Investing in Index Funds for Beginners
India has two recognized Indices
S&P BSE Sensex – An index of stocks of 30 companies, commonly referred to as Sensex
NSE Nifty50 – An index of stocks of 50 companies, commonly referred to as Nifty
These indices represent top companies based on their free float market capitalization, subject to other index criteria as well. A robust index construction methodology is adopted to construct and maintain these indices; thereby also ensuring human biases is eliminated in the process. It goes without saying that the index tends to comprise of the companies with strong fundamentals, and proven track record.
As such, the investors are inclined towards making investments in such companies and benefit from higher earnings from the stock selected through tested techniques. However, since these indices are not a stock or security in themselves, the investors need to invest in the index constituents in the same weight as the index. Further, they also need to continuously review the index constitution for any changes, so that the same may be made in the investment portfolio as well.
Index funds make this easier for retail investors as such mutual fund schemes aim to replicate the index in their investment portfolio, by buying the same number of stocks in the same proportion as they are in the index. Such funds do not take any active sector or stock exposure, other than the index constituents or in different weight than the chosen index.
Benefits of Index Funds
Index funds provide the following benefits to the investors:
1. Lower Cost– Index funds are available at a lower expense ratio relative to actively managed funds.

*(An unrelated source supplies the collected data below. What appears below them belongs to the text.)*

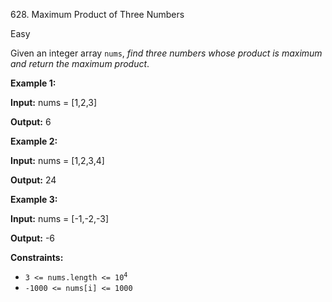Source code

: ﻿628\. Maximum Product of Three Numbers

Easy

Given an integer array `nums`, _find three numbers whose product is maximum and return the maximum product_.

**Example 1:**

**Input:** nums = [1,2,3]

**Output:** 6

**Example 2:**

**Input:** nums = [1,2,3,4]

**Output:** 24

**Example 3:**

**Input:** nums = [-1,-2,-3]

**Output:** -6

**Constraints:**

*   <code>3 <= nums.length <= 10<sup>4</sup></code>
*   `-1000 <= nums[i] <= 1000`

2. Diversification– Such funds provide diversified exposure to various segments of the market & also the market as a whole.

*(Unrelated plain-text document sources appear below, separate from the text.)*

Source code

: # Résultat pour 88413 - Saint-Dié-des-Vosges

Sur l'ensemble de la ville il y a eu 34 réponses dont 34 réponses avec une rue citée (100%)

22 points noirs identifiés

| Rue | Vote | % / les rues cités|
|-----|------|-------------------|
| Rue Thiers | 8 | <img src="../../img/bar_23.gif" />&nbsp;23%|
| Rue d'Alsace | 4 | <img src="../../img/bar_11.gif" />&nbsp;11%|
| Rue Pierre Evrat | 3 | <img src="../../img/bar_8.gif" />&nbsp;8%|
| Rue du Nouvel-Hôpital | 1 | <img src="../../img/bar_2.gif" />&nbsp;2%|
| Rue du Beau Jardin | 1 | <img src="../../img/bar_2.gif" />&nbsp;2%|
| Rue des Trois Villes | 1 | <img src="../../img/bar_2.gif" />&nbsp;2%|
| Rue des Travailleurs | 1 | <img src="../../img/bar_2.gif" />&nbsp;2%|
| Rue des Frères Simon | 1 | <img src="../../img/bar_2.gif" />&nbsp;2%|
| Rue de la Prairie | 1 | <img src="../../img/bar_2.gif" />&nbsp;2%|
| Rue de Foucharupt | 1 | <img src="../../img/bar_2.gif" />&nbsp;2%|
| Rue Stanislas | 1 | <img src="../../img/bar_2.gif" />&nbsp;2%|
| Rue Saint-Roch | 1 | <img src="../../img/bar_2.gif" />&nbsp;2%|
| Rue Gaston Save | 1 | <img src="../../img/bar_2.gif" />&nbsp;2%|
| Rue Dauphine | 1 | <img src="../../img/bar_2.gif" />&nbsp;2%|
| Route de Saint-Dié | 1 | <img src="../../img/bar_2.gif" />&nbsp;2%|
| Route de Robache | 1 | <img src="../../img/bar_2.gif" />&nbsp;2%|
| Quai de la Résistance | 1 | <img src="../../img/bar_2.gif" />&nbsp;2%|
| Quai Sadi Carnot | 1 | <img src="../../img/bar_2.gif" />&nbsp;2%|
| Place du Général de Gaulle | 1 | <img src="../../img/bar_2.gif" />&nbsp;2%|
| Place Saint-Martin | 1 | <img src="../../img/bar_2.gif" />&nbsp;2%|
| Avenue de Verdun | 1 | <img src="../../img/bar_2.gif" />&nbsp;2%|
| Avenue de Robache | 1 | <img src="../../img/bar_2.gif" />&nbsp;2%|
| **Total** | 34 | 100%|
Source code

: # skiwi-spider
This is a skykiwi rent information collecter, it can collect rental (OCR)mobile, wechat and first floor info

3. Mitigation of Risk– Taking an exposure in the index helps in mitigation of unsystematic risk for the investors.
How to Invest in Index Funds?
The procedure for investing in index funds is not different from investing in other mutual fund schemes. The investors may invest in index funds by filling an application form for the desired scheme and submit it at in the authorized collection center of that mutual fund or the Registrar & Transfer Agent. The investors may also invest in such funds by visiting the website of the mutual fund house, filling all such information online and making an online payment. In line with the other mutual fund schemes, the NAV of such funds is declared at the end of the day and thus, the unit allotment information is sent to the investor on the next business day.
Taxation of Index Funds
Since such funds invest the entire amount in equity instruments, such funds are taxed in line with the tax treatment offered to equity-oriented funds. As such, any short-term gains from index funds (with an investment period of less than 12 months) are taxed at 15% (plus applicable cess and surcharge), while the long-term capital gains are taxed at 10%. Such long-term capital gains are also exempt up to Rs.1 lakh a year and only gains beyond Rs.1 lakh are taxable.
Answering the Million-Dollar Question – Should you invest in Index Funds?
The index funds may help replicate the market returns, as provided by the underlying index. So, if you are looking for taking the market exposure (equity as an asset class) at a relatively cheaper cost, index funds are the right thing to invest in. Since the fund manager cannot take any investment call, except maintaining the index weight in the same stocks, the emotional and human bias gets eliminated and further, the unsystematic risk of investing in equity markets gets taken care off.